- _GIVEN RECORDS_:
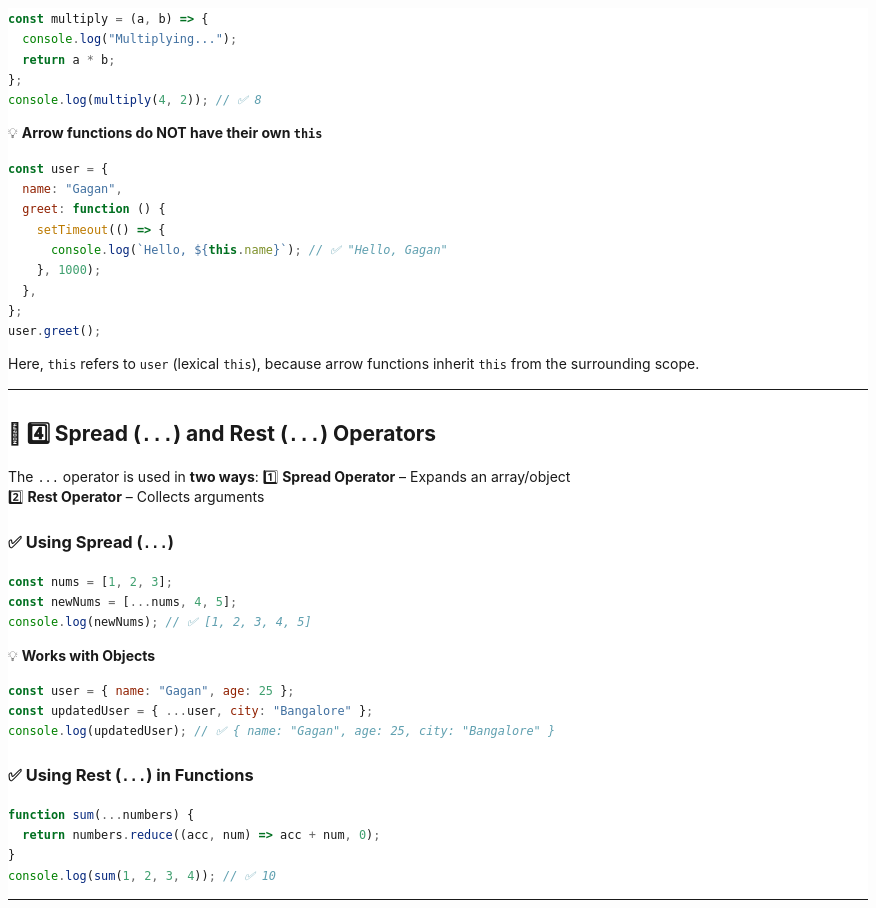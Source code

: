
 ```js
const multiply = (a, b) => {
  console.log("Multiplying...");
  return a * b;
};
console.log(multiply(4, 2)); // ✅ 8
```

💡 **Arrow functions do NOT have their own `this`**

```js
const user = {
  name: "Gagan",
  greet: function () {
    setTimeout(() => {
      console.log(`Hello, ${this.name}`); // ✅ "Hello, Gagan"
    }, 1000);
  },
};
user.greet();
```

Here, `this` refers to `user` (lexical `this`), because arrow functions inherit `this` from the surrounding scope.

---

## **🔹 4️⃣ Spread (`...`) and Rest (`...`) Operators**

The `...` operator is used in **two ways**:
1️⃣ **Spread Operator** – Expands an array/object  
2️⃣ **Rest Operator** – Collects arguments

### ✅ **Using Spread (`...`)**

```js
const nums = [1, 2, 3];
const newNums = [...nums, 4, 5];
console.log(newNums); // ✅ [1, 2, 3, 4, 5]
```

💡 **Works with Objects**

```js
const user = { name: "Gagan", age: 25 };
const updatedUser = { ...user, city: "Bangalore" };
console.log(updatedUser); // ✅ { name: "Gagan", age: 25, city: "Bangalore" }
```

### ✅ **Using Rest (`...`) in Functions**

```js
function sum(...numbers) {
  return numbers.reduce((acc, num) => acc + num, 0);
}
console.log(sum(1, 2, 3, 4)); // ✅ 10
```

---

- _WHAT YOU NEED TO DO_:
Exactly how many lines of the records include "newNums"? Provide the number by itself.

- _WRITTEN ANSWER_:
2